> **What is expected**
Quote every line of the data below as it stands, omitting pictures.

> **Provided material**
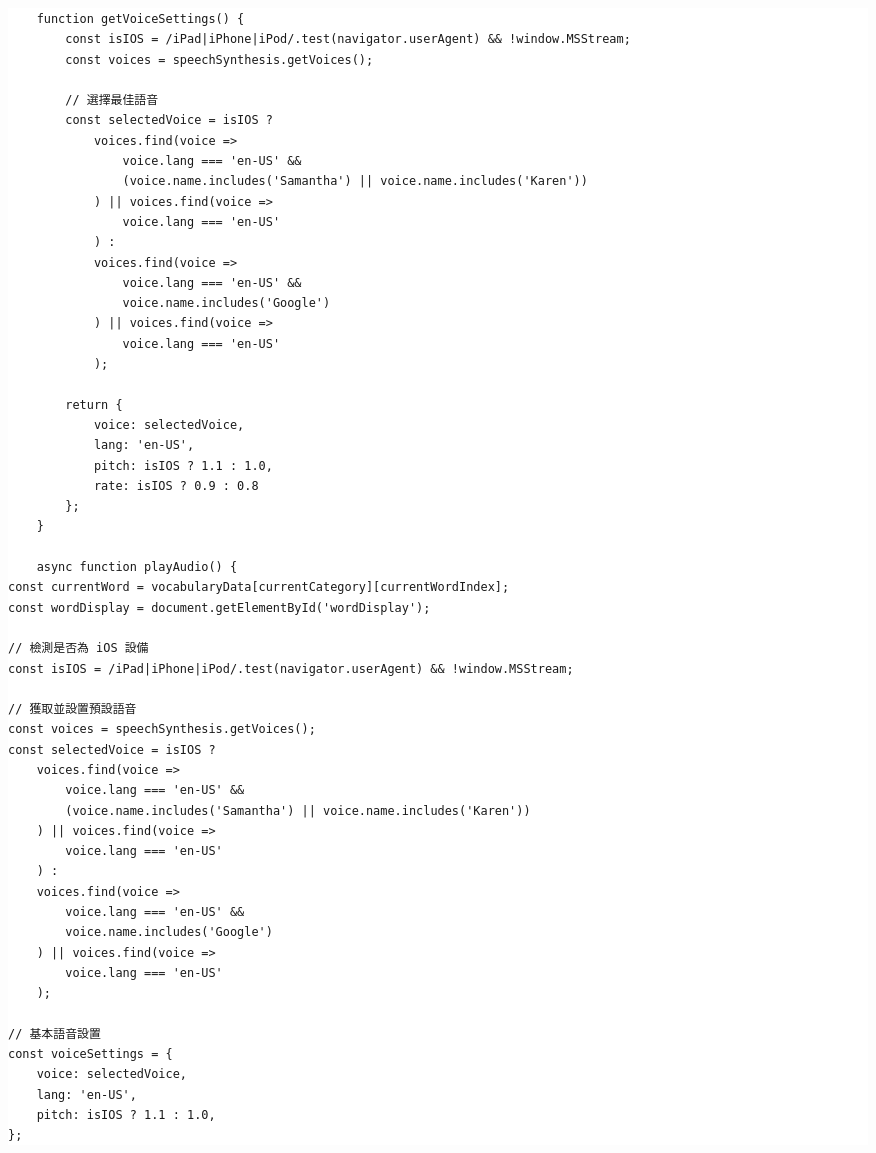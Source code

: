         function getVoiceSettings() {
            const isIOS = /iPad|iPhone|iPod/.test(navigator.userAgent) && !window.MSStream;
            const voices = speechSynthesis.getVoices();
            
            // 選擇最佳語音
            const selectedVoice = isIOS ? 
                voices.find(voice => 
                    voice.lang === 'en-US' && 
                    (voice.name.includes('Samantha') || voice.name.includes('Karen'))
                ) || voices.find(voice => 
                    voice.lang === 'en-US'
                ) :
                voices.find(voice => 
                    voice.lang === 'en-US' && 
                    voice.name.includes('Google')
                ) || voices.find(voice => 
                    voice.lang === 'en-US'
                );

            return {
                voice: selectedVoice,
                lang: 'en-US',
                pitch: isIOS ? 1.1 : 1.0,
                rate: isIOS ? 0.9 : 0.8
            };
        }

        async function playAudio() {
    const currentWord = vocabularyData[currentCategory][currentWordIndex];
    const wordDisplay = document.getElementById('wordDisplay');
    
    // 檢測是否為 iOS 設備
    const isIOS = /iPad|iPhone|iPod/.test(navigator.userAgent) && !window.MSStream;
    
    // 獲取並設置預設語音
    const voices = speechSynthesis.getVoices();
    const selectedVoice = isIOS ? 
        voices.find(voice => 
            voice.lang === 'en-US' && 
            (voice.name.includes('Samantha') || voice.name.includes('Karen'))
        ) || voices.find(voice => 
            voice.lang === 'en-US'
        ) :
        voices.find(voice => 
            voice.lang === 'en-US' && 
            voice.name.includes('Google')
        ) || voices.find(voice => 
            voice.lang === 'en-US'
        );

    // 基本語音設置
    const voiceSettings = {
        voice: selectedVoice,
        lang: 'en-US',
        pitch: isIOS ? 1.1 : 1.0,
    };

> **Response to this task**
Source code

:         function getVoiceSettings() {
            const isIOS = /iPad|iPhone|iPod/.test(navigator.userAgent) && !window.MSStream;
            const voices = speechSynthesis.getVoices();
            
            // 選擇最佳語音
            const selectedVoice = isIOS ? 
                voices.find(voice => 
                    voice.lang === 'en-US' && 
                    (voice.name.includes('Samantha') || voice.name.includes('Karen'))
                ) || voices.find(voice => 
                    voice.lang === 'en-US'
                ) :
                voices.find(voice => 
                    voice.lang === 'en-US' && 
                    voice.name.includes('Google')
                ) || voices.find(voice => 
                    voice.lang === 'en-US'
                );

            return {
                voice: selectedVoice,
                lang: 'en-US',
                pitch: isIOS ? 1.1 : 1.0,
                rate: isIOS ? 0.9 : 0.8
            };
        }

        async function playAudio() {
    const currentWord = vocabularyData[currentCategory][currentWordIndex];
    const wordDisplay = document.getElementById('wordDisplay');
    
    // 檢測是否為 iOS 設備
    const isIOS = /iPad|iPhone|iPod/.test(navigator.userAgent) && !window.MSStream;
    
    // 獲取並設置預設語音
    const voices = speechSynthesis.getVoices();
    const selectedVoice = isIOS ? 
        voices.find(voice => 
            voice.lang === 'en-US' && 
            (voice.name.includes('Samantha') || voice.name.includes('Karen'))
        ) || voices.find(voice => 
            voice.lang === 'en-US'
        ) :
        voices.find(voice => 
            voice.lang === 'en-US' && 
            voice.name.includes('Google')
        ) || voices.find(voice => 
            voice.lang === 'en-US'
        );

    // 基本語音設置
    const voiceSettings = {
        voice: selectedVoice,
        lang: 'en-US',
        pitch: isIOS ? 1.1 : 1.0,
    };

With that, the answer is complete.